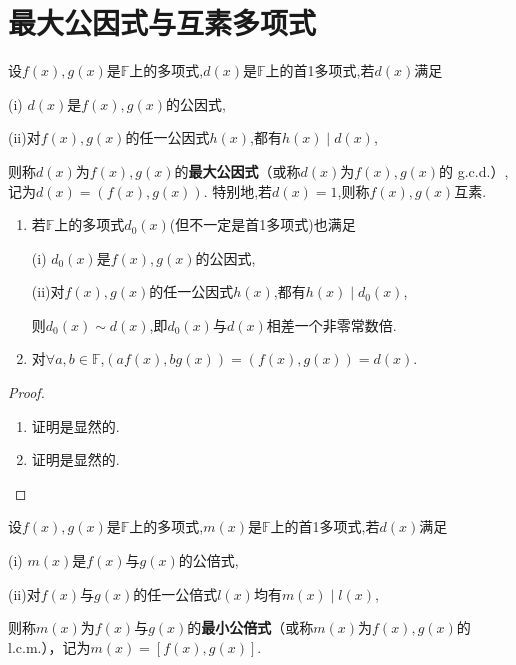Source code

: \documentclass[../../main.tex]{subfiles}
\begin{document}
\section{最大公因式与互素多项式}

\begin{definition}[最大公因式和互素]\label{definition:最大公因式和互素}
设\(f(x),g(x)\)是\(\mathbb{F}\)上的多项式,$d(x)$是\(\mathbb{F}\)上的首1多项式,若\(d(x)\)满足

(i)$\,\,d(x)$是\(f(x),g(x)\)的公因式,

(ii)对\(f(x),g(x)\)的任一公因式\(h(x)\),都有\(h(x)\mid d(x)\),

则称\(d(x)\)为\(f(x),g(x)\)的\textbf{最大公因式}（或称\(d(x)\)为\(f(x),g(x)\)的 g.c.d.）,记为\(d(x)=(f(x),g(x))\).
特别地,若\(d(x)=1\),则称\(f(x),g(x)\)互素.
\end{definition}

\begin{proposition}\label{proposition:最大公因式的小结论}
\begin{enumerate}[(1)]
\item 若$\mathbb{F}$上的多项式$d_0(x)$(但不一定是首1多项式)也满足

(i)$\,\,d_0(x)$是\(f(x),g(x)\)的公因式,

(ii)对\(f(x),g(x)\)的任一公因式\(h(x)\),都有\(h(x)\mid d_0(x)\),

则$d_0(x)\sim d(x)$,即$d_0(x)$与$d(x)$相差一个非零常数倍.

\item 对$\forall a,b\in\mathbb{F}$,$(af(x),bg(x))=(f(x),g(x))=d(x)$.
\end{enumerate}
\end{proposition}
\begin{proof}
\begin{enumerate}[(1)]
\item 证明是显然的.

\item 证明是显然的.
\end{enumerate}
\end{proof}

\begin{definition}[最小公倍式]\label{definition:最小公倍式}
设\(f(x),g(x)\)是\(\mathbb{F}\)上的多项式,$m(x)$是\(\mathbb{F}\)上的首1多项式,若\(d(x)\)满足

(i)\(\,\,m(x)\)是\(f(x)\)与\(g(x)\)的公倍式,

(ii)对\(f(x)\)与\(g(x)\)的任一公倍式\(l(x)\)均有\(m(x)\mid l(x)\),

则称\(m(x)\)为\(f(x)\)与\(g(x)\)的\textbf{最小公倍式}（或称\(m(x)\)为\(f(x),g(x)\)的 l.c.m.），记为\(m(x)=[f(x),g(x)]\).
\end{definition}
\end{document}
◇ ◇ ◇ ◇
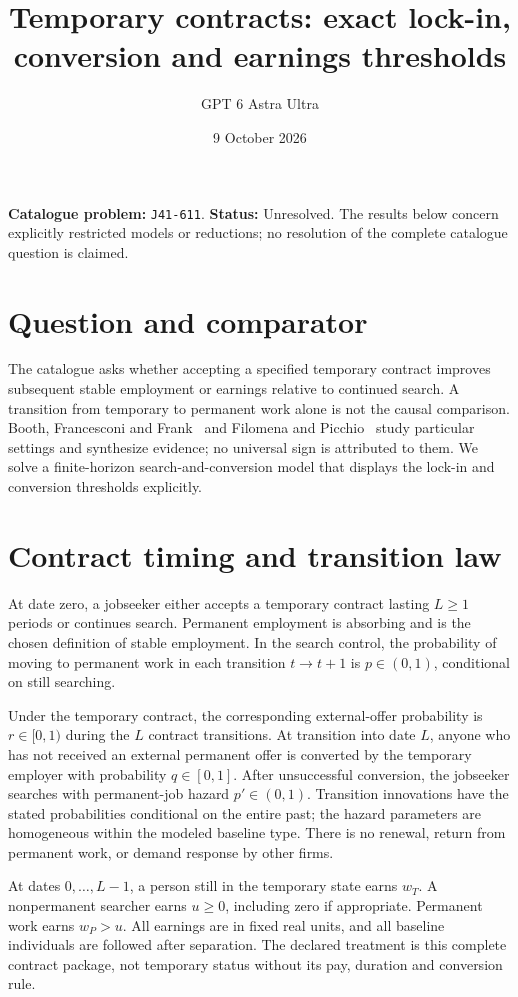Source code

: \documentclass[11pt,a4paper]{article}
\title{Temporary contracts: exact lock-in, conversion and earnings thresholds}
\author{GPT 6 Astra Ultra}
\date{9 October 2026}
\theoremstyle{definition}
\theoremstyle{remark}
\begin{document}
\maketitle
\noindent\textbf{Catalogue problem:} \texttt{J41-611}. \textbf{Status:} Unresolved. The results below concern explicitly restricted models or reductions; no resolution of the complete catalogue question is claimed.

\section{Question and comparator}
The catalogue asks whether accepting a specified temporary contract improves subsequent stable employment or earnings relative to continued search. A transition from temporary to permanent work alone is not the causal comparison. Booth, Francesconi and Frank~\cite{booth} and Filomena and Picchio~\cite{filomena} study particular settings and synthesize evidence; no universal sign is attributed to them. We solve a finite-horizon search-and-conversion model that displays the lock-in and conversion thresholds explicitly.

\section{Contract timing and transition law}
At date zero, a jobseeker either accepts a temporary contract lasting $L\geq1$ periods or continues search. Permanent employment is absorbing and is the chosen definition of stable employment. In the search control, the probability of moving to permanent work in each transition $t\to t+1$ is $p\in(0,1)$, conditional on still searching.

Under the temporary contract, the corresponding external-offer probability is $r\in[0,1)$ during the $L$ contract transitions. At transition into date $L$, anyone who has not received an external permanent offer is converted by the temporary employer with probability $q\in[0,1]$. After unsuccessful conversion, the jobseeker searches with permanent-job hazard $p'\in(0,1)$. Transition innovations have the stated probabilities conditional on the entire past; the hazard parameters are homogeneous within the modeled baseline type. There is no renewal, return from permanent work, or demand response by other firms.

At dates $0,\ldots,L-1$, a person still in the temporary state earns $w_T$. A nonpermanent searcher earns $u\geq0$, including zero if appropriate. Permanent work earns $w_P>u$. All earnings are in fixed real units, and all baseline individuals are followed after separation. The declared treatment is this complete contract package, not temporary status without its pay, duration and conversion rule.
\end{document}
◇ ◇ ◇ ◇
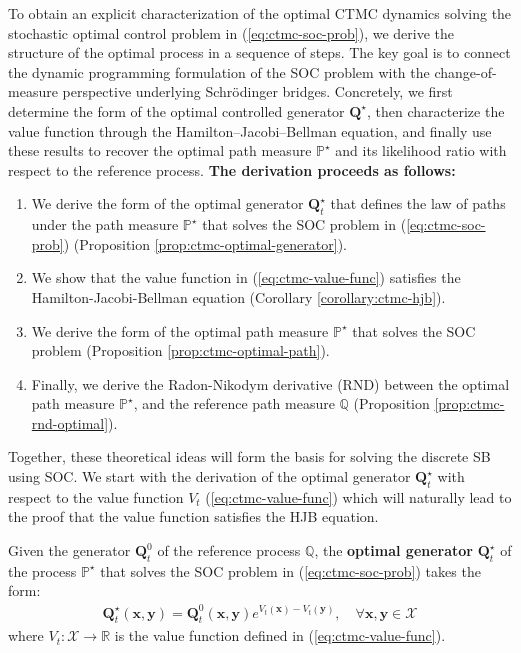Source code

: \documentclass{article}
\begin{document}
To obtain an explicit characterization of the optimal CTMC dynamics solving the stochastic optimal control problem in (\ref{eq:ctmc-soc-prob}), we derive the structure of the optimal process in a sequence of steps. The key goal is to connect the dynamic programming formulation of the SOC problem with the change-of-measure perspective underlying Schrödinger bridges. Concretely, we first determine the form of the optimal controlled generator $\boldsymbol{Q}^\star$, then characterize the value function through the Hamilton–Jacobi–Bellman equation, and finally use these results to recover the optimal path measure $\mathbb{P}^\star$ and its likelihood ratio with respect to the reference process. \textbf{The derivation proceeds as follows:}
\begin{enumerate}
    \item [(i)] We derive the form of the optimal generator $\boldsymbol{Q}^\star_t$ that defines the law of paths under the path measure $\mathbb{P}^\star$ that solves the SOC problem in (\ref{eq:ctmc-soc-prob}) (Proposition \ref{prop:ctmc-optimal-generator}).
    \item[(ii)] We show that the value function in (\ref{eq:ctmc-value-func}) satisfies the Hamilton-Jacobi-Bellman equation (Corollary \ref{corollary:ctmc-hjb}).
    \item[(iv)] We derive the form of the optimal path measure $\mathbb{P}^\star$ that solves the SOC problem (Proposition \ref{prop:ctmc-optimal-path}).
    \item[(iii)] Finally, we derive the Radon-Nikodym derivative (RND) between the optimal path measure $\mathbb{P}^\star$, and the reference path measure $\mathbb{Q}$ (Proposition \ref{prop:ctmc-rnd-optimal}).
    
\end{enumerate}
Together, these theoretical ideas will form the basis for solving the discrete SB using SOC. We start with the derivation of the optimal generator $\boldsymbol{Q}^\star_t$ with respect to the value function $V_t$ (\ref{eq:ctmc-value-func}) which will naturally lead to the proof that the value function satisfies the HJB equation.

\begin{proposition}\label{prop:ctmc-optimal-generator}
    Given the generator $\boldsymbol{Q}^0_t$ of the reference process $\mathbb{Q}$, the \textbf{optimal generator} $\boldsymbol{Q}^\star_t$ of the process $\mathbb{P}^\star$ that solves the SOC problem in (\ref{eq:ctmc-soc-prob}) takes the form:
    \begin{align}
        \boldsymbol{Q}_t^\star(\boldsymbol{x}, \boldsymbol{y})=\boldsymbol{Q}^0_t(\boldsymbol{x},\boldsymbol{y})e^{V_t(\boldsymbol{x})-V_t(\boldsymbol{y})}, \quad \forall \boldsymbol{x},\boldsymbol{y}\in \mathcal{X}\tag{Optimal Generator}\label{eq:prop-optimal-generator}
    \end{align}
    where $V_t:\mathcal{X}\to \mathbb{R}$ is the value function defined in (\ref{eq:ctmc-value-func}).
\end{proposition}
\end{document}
◇ ◇ ◇ ◇
Across the entries above, find each line with the word "item" and please copy it out.

\item 若$\mathbb{F}$上的多项式$d_0(x)$(但不一定是首1多项式)也满足
\item 对$\forall a,b\in\mathbb{F}$,$(af(x),bg(x))=(f(x),g(x))=d(x)$.
\item 证明是显然的.
\item 证明是显然的.
    \item [(i)] We derive the form of the optimal generator $\boldsymbol{Q}^\star_t$ that defines the law of paths under the path measure $\mathbb{P}^\star$ that solves the SOC problem in (\ref{eq:ctmc-soc-prob}) (Proposition \ref{prop:ctmc-optimal-generator}).
    \item[(ii)] We show that the value function in (\ref{eq:ctmc-value-func}) satisfies the Hamilton-Jacobi-Bellman equation (Corollary \ref{corollary:ctmc-hjb}).
    \item[(iv)] We derive the form of the optimal path measure $\mathbb{P}^\star$ that solves the SOC problem (Proposition \ref{prop:ctmc-optimal-path}).
    \item[(iii)] Finally, we derive the Radon-Nikodym derivative (RND) between the optimal path measure $\mathbb{P}^\star$, and the reference path measure $\mathbb{Q}$ (Proposition \ref{prop:ctmc-rnd-optimal}).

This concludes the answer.